Quis o destino que o dia 13 simbolizasse o princípio do fim do criador e sua criatura, indissociáveis um do outro. O número que marcou a ascensão de um grupo que prometia uma nova maneira de fazer política coroará o maior movimento popular já registrado na história do Brasil contra um governo. Em tempos mais pueris, ouvi de muitos não petistas a afirmação conformada de que ‘pelo menos eles são honestos’. Havia a esperança de que as práticas na gestão pública fossem mais transparentes. Quanta ilusão. A roubalheira foi industrializada e as alianças espúreas tornaram-se lugar comum. O PT cooptou antigos desafetos para a sua base, não é possível esquecer dos Collors, Malufs, Sarneys, Barbalhos, Renans, entre outros, todos abrigados despudoradamente no ninho da estrela vermelha, que em troca lhes concedia o direito de explorar uma boquinha aqui e outra ali, mordendo nacos  do estado brasileiro impiedosamente tomado de assalto. Foi assim, na surdina, que se construiu um gigantesco sistema de corrupção, plantado no coração das estatais (alguém duvida que outras, além da Petrobrás, também foram vampirizadas?) e patrocinada por um cartel de empreiteiras, corruptoras que nunca se deram ao luxo de questionar se não participar do conluio criminoso era uma opção. As elites políticas do Brasil, capitaneatas pelo ex-combatentes em prol da ética lambuzaram-se com a ilimitada oferta de pixulecos e acarajés. Foram anos de fartura onde malas de dinheiro viajavam nas sombras e contas secretas recebiam depósitos milionários. Mesmo com o Mensalão descoberto, julgado e com alguns protagonistas condenados, o esquema não arrefeceu. Sabe-se hoje que era uma espécie de filhote do Petrolão, e não seu precursor. Enquanto o STF julgava José Dirceu e sua trupe, a bandalheira seguia correndo solta…

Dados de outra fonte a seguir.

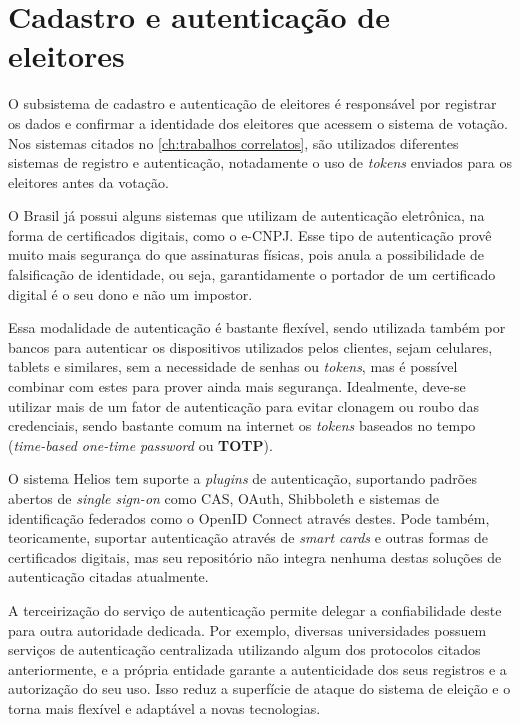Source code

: \section{Cadastro e autenticação de eleitores}

O subsistema de cadastro e autenticação de eleitores é responsável por
registrar os dados e confirmar a identidade dos eleitores que acessem o sistema
de votação. Nos sistemas citados no \autoref{ch:trabalhos correlatos}, são
utilizados diferentes sistemas de registro e autenticação, notadamente o uso de
\textit{tokens} enviados para os eleitores antes da votação.

O Brasil já possui alguns sistemas que utilizam de autenticação eletrônica, na
forma de certificados digitais, como o e-CNPJ. Esse tipo de autenticação provê
muito mais segurança do que assinaturas físicas, pois anula a possibilidade de
falsificação de identidade, ou seja, garantidamente o portador de um
certificado digital é o seu dono e não um impostor.

Essa modalidade de autenticação é bastante flexível, sendo utilizada também por
bancos para autenticar os dispositivos utilizados pelos clientes, sejam
celulares, tablets e similares, sem a necessidade de senhas ou \textit{tokens},
mas é possível combinar com estes para prover ainda mais segurança. Idealmente,
deve-se utilizar mais de um fator de autenticação para evitar clonagem ou roubo
das credenciais, sendo bastante comum na internet os \textit{tokens} baseados
no tempo (\textit{time-based one-time password} ou \textbf{TOTP}).

O sistema Helios tem suporte a \textit{plugins} de autenticação, suportando
padrões abertos de \textit{single sign-on} como CAS, OAuth, Shibboleth e
sistemas de identificação federados como o OpenID Connect através destes. Pode
também, teoricamente, suportar autenticação através de \textit{smart cards} e
outras formas de certificados digitais, mas seu repositório não integra nenhuma
destas soluções de autenticação citadas atualmente.

A terceirização do serviço de autenticação permite delegar a confiabilidade
deste para outra autoridade dedicada. Por exemplo, diversas universidades
possuem serviços de autenticação centralizada utilizando algum dos protocolos
citados anteriormente, e a própria entidade garante a autenticidade dos seus
registros e a autorização do seu uso. Isso reduz a superfície de ataque do
sistema de eleição e o torna mais flexível e adaptável a novas tecnologias.

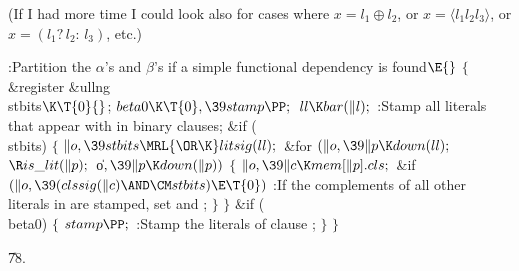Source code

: (If I had more time I could look also for cases where $x=l_1\oplus l_2$,
or $x=\langle l_1l_2l_3\rangle$, or $x=(l_1{?}\,l_2{:}\, l_3)$, etc.)

\Y\B\4:Partition the $\alpha$'s and $\beta$'s if a simple functional
dependency is found\X${}\E{}$\6
${}\{{}$\1\6
\&{register} \&{ullng} \\{stbits}${}\K\T{0}{}$;\7
${}\\{beta0}\K\T{0},\39\\{stamp}\PP;{}$\6
${}\\{ll}\K\\{bar}(\|l);{}$\6
:Stamp all literals that appear with  in binary clauses\X;\6
\&{if} (\\{stbits})\5
${}\{{}$\1\6
${}\|o,\39\\{stbits}\MRL{{\OR}{\K}}\\{litsig}(\\{ll});{}$\6
\&{for} ${}(\|o,\39\|p\K\\{down}(\\{ll});{}$ ${}\R\\{is\_lit}(\|p);{}$ \|o${},%
\39\|p\K\\{down}(\|p)){}$\5
${}\{{}$\1\6
${}\|o,\39\|c\K\\{mem}[\|p].\\{cls};{}$\6
\&{if} ${}(\|o,\39(\\{clssig}(\|c)\AND\CM\\{stbits})\E\T{0}){}$\1\5
:If the complements of all other literals in  are stamped, set %
 and \X;\2\6
\4${}\}{}$\2\6
\4${}\}{}$\2\6
\&{if} (\\{beta0})\5
${}\{{}$\1\6
${}\\{stamp}\PP;{}$\6
:Stamp the literals of clause \X;\6
\4${}\}{}$\2\6
\4${}\}{}$\2\par
\U78.\fi

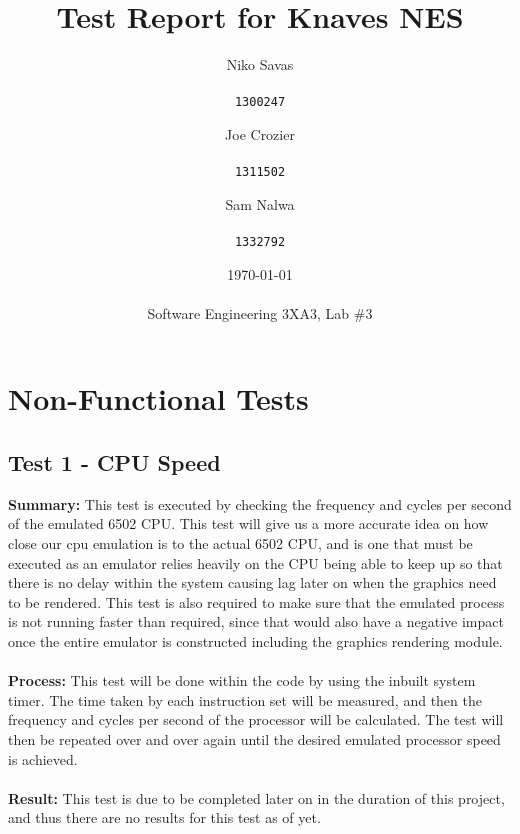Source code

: \documentclass[12pt]{article}
\begin{document}
\title{Test Report for Knaves NES}
\date{\today\\\\
	{\medskip\small Software Engineering 3XA3, Lab \#3}
}
\author{Niko Savas\\\\
	\texttt{1300247}
	\and
	Joe Crozier\\\\
	\texttt{1311502}
	\and
	Sam Nalwa\\\\
	\texttt{1332792}
}

\maketitle

\clearpage
\tableofcontents

\clearpage

\section{Non-Functional Tests}
	\subsection{Test 1 - CPU Speed}
		\textbf{Summary: } This test is executed by checking the frequency and cycles per second of the emulated 6502 CPU. This test will give us a more accurate idea on how close our cpu emulation is to the actual 6502 CPU, and is one that must be executed as an emulator relies heavily on the CPU being able to keep up so that there is no delay within the system causing lag later on when the graphics need to be rendered. This test is also required to make sure that the emulated process is not running faster than required, since that would also have a negative impact once the entire emulator is constructed including the graphics rendering module.\\\\
		\textbf{Process: } This test will be done within the code by using the inbuilt system timer. The time taken by each instruction set will be measured, and then the frequency and cycles per second of the processor will be calculated. The test will then be repeated over and over again until the desired emulated processor speed is achieved.\\\\
		\textbf{Result: } This test is due to be completed later on in the duration of this project, and thus there are no results for this test as of yet.
\end{document}
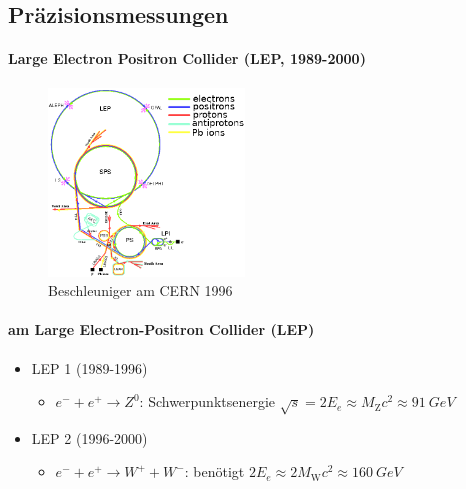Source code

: \subsection{Präzisionsmessungen}
\begin{iframe} %
	\framesubtitle{Large Electron Positron Collider (LEP, 1989-2000)}
	\begin{figure}
		\includegraphics[height=5cm]{img/lep}
		\caption*{Beschleuniger am CERN 1996 \cite{lepacc}}
	\end{figure}
\end{iframe}

\begin{iframe}
	\framesubtitle{am Large Electron-Positron Collider (LEP)}
		\begin{itemize}
			\item LEP 1 (1989-1996)
		\begin{itemize}
			\item $e^-  + e^+ \rightarrow Z^0$: Schwerpunktsenergie $\sqrt{s} = 2E_e \approx M_\text{Z}c^2 \approx \SI{91}{GeV}$
		\end{itemize}
		\item LEP 2 (1996-2000)
		\begin{itemize}
			\item $e^- + e^+ \rightarrow W^+ + W^-$: benötigt $2E_e \approx 2M_\text{W}c^2 \approx \SI{160}{GeV}$ %
		\end{itemize}
		\end{itemize}
\end{iframe}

Os antigos paladinos da moral tiveram sorte em seu passado. A primeira gestão de Lula foi marcada pelo estrondoso crescimento chinês e estouro no preço de todas as commodities. Jorrou dinheiro nos cofres brasileiros sem que qualquer esforço de melhoria estrutural ou produtividade fosse realizado, como se o país tivesse ganho sozinho na mega sena acumulada. Empurrado pela bonança mundial, que praticamente quadruplicou o preço unitário do que exportávamos, o Brasil surfou a onda, embevecido pelo discurso populista de seu timoneiro boquirroto, então ganhando contornos de santo-homem. Agraciados por uma oposição fraca e fraticida e impulsionado pela boa onda global, o PT reelegeu seu guia em 2006 e reinou tranquilo até 2010, ano em que a economia cresceu 7.6%, reverberando a demanda reprimida no ano anterior, que refletiu a crise financeira internacional, estagnado. Era a época de dar vida a postes. Falando neles, é bom que se diga que durante o período de ouro da era lulista, a América Latina cresceu mais que o Brasil, assim como inúmeros outros países do mundo tiraram milhões da miséria. Foram tempos de inclusão social em todo planeta, e ouso dizer que qualquer poste bem comportado daria conta do recado. Luiz Ignácio teve muita sorte.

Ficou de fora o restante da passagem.